* WHAT TO PRODUCE
Find the lines below that include the word "input" and report how many there are, with no other text.

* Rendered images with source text
────────────────────
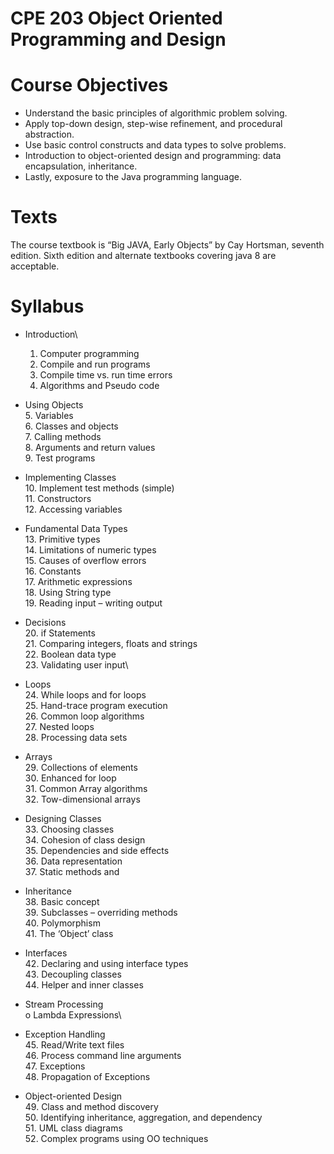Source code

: # CPE 203 Object Oriented Programming and Design

# Course Objectives

- Understand the basic principles of algorithmic problem solving.
- Apply top-down design, step-wise refinement, and procedural abstraction.
- Use basic control constructs and data types to solve problems.
- Introduction to object-oriented design and programming: data encapsulation,
    inheritance.
- Lastly, exposure to the Java programming language.

# Texts

The course textbook is “Big JAVA, Early Objects” by Cay Hortsman, seventh edition. Sixth
edition and alternate textbooks covering java 8 are acceptable.

# Syllabus

- Introduction\
    1. Computer programming
    2. Compile and run programs
    3. Compile time vs. run time errors
    4. Algorithms and Pseudo code
- Using Objects\
    5. Variables\
    6. Classes and objects\
    7. Calling methods\
    8. Arguments and return values\
    9. Test programs
- Implementing Classes\
    10. Implement test methods (simple)\
    11. Constructors\
    12. Accessing variables
- Fundamental Data Types\
    13. Primitive types\
    14. Limitations of numeric types\
    15. Causes of overflow errors\
    16. Constants\
    17. Arithmetic expressions\
    18. Using String type\
    19. Reading input – writing output
- Decisions\
    20. if Statements\
    21. Comparing integers, floats and strings\
    22. Boolean data type\
    23. Validating user input\

- Loops\
    24. While loops and for loops\
    25. Hand-trace program execution\
    26. Common loop algorithms\
    27. Nested loops\
    28. Processing data sets
- Arrays\
    29. Collections of elements\
    30. Enhanced for loop\
    31. Common Array algorithms\
    32. Tow-dimensional arrays
- Designing Classes\
    33. Choosing classes\
    34. Cohesion of class design\
    35. Dependencies and side effects\
    36. Data representation\
    37. Static methods and
- Inheritance\
    38. Basic concept\
    39. Subclasses – overriding methods\
    40. Polymorphism\
    41. The ‘Object’ class
- Interfaces\
    42. Declaring and using interface types\
    43. Decoupling classes\
    44. Helper and inner classes
- Stream Processing\
    o Lambda Expressions\
- Exception Handling\
    45. Read/Write text files\
    46. Process command line arguments\
    47. Exceptions\
    48. Propagation of Exceptions
- Object-oriented Design\
    49. Class and method discovery\
    50. Identifying inheritance, aggregation, and dependency\
    51. UML class diagrams\
    52. Complex programs using OO techniques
────────────────────
* THE COMPLETED TASK
2